Count every line in this listing that has "FirebaseClasses". Reply with only the total.

-- Given information follows --

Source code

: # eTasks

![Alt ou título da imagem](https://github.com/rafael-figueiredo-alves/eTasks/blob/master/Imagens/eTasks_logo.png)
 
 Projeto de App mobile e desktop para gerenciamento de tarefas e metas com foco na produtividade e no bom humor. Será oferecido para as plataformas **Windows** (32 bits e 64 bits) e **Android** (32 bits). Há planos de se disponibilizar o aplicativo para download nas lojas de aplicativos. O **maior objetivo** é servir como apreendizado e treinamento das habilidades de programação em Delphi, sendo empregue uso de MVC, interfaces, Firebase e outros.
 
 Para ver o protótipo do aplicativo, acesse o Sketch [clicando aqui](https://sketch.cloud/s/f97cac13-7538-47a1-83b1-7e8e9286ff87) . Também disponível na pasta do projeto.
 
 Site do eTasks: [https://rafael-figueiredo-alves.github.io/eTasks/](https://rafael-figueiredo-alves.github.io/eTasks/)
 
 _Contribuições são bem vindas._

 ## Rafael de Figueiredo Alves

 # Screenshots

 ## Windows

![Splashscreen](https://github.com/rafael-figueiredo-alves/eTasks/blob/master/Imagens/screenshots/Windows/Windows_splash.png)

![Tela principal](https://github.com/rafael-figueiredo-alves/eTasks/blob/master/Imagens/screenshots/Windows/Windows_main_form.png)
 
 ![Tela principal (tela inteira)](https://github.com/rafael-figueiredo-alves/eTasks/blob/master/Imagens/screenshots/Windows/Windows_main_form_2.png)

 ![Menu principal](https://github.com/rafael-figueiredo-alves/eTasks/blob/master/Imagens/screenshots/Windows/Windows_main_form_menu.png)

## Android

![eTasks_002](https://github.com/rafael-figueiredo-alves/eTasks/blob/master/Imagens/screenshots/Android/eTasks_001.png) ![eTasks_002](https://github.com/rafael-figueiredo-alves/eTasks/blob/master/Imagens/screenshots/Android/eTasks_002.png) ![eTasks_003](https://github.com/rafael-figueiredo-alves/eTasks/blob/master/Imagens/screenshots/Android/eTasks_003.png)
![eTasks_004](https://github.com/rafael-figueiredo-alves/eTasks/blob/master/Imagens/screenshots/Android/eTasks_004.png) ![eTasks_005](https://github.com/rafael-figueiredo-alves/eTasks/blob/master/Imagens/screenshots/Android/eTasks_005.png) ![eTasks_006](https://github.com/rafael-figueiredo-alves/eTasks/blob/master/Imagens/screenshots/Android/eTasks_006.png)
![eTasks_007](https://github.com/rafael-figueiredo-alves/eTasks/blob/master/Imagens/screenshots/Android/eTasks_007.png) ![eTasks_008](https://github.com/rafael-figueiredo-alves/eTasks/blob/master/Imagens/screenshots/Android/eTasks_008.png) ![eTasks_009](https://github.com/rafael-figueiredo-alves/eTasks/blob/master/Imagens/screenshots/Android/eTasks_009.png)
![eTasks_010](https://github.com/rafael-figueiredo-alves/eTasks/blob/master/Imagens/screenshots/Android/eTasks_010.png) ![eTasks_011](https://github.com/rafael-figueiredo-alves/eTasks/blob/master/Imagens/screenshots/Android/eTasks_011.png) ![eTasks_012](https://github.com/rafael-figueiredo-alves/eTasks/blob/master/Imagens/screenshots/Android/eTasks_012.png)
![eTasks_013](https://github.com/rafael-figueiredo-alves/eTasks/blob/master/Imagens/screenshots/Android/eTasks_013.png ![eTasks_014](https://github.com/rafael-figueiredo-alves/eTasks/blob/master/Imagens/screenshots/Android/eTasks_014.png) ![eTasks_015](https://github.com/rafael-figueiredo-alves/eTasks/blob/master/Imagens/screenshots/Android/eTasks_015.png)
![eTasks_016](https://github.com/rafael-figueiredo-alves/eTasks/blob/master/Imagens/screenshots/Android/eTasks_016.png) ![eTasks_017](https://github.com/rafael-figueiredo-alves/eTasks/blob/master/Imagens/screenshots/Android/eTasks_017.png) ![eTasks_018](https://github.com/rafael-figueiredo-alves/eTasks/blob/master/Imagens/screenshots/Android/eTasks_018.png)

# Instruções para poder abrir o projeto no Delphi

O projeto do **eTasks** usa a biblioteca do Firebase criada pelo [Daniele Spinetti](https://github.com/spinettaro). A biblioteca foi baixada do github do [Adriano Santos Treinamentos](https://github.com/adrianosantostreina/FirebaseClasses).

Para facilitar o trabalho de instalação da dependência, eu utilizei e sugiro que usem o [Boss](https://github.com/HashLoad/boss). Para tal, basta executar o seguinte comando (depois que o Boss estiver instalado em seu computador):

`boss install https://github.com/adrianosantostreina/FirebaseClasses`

-- Given information concluded --
-- Given information follows --

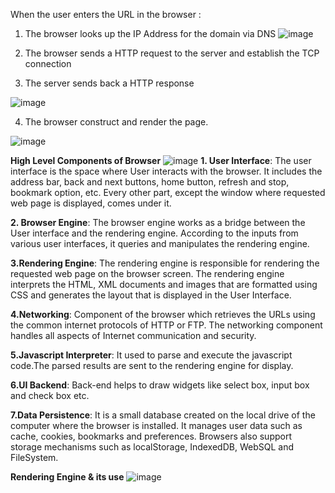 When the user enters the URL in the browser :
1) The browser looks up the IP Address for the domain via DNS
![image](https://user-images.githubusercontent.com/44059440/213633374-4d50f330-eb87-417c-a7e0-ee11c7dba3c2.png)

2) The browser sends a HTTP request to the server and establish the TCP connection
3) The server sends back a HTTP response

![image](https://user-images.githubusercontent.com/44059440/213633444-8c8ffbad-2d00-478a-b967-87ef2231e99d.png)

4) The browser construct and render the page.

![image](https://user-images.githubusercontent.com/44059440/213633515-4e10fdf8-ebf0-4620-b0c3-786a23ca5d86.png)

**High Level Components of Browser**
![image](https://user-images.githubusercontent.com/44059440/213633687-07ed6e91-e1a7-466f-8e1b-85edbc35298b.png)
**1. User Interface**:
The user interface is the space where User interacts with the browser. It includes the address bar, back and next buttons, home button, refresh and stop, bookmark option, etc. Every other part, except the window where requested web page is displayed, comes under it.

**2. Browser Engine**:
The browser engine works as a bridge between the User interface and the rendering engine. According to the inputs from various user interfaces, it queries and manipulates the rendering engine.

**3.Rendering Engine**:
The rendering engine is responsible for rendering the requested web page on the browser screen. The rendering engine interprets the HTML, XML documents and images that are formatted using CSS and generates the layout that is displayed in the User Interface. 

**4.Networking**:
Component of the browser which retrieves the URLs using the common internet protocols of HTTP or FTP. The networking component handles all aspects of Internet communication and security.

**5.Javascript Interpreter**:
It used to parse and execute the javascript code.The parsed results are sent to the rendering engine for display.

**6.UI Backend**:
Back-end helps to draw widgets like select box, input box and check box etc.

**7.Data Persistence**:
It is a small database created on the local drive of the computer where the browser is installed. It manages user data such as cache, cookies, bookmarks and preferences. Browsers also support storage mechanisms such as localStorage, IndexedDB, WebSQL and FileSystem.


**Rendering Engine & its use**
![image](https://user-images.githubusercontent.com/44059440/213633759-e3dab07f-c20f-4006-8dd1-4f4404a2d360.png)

-- Given information concluded --
-- Given information follows --

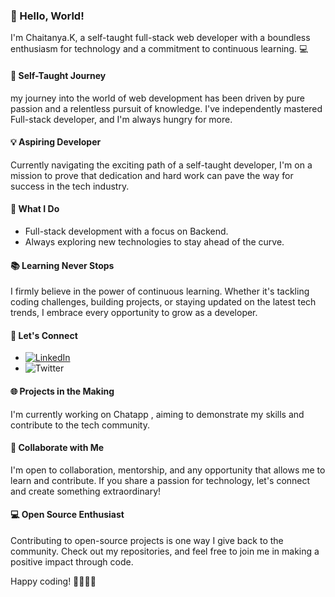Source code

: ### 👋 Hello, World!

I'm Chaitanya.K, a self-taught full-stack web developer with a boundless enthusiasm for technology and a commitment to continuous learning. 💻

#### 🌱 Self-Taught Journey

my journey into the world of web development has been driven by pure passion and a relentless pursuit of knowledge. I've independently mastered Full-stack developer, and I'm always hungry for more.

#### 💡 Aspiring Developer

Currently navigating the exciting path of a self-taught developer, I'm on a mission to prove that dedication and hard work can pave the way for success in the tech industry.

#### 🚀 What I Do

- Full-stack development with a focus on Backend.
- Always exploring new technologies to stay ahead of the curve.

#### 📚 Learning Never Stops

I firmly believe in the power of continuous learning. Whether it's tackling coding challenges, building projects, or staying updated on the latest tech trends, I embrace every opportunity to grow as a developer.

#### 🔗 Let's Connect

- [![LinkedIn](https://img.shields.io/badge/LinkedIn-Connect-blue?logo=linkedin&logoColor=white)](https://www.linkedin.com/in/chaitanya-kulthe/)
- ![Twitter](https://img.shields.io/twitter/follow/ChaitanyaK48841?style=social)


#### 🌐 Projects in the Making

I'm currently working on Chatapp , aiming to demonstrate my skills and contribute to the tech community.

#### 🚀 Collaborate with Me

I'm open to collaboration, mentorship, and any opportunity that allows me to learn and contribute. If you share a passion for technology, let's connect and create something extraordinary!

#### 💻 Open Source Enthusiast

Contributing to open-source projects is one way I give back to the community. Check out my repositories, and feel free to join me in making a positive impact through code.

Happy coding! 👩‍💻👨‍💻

-- Given information concluded --

### Exercise result
2